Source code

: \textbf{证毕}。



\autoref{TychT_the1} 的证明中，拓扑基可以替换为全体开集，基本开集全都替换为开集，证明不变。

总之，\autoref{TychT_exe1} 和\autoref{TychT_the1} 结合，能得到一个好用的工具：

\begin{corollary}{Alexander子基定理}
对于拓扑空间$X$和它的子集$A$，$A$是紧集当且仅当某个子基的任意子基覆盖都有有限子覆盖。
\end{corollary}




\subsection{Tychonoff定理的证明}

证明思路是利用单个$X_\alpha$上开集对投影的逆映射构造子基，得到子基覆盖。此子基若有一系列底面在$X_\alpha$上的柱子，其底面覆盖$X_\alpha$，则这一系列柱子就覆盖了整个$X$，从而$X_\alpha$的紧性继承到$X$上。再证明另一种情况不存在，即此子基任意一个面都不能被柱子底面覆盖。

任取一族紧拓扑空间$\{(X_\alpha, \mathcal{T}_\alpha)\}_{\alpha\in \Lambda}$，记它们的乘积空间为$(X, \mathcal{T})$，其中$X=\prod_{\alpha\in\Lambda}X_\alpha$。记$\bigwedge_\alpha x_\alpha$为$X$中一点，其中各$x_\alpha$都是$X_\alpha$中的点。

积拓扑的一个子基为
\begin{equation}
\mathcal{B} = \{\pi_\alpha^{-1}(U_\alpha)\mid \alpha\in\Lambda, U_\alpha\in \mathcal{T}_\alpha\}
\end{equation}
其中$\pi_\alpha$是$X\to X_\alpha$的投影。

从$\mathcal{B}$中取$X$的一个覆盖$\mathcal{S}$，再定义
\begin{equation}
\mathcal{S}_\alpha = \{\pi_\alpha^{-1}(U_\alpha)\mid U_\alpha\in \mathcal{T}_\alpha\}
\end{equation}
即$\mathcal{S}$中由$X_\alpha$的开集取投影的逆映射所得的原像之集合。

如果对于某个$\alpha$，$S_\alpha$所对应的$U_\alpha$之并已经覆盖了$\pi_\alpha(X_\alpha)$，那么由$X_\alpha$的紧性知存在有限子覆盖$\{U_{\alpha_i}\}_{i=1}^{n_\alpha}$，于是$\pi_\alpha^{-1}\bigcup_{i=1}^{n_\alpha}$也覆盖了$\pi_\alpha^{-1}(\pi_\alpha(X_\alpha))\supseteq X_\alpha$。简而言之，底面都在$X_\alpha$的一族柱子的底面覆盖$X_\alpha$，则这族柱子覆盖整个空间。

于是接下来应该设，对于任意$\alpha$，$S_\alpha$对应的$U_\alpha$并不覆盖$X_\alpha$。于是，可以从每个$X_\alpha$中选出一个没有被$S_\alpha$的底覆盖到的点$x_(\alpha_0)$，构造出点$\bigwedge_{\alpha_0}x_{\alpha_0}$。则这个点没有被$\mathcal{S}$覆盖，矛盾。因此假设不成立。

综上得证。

**Work task:**
Among the lines above, which contain the word "Lambda"? Copy every one.

**Output for this exercise:**
任取一族紧拓扑空间$\{(X_\alpha, \mathcal{T}_\alpha)\}_{\alpha\in \Lambda}$，记它们的乘积空间为$(X, \mathcal{T})$，其中$X=\prod_{\alpha\in\Lambda}X_\alpha$。记$\bigwedge_\alpha x_\alpha$为$X$中一点，其中各$x_\alpha$都是$X_\alpha$中的点。
\mathcal{B} = \{\pi_\alpha^{-1}(U_\alpha)\mid \alpha\in\Lambda, U_\alpha\in \mathcal{T}_\alpha\}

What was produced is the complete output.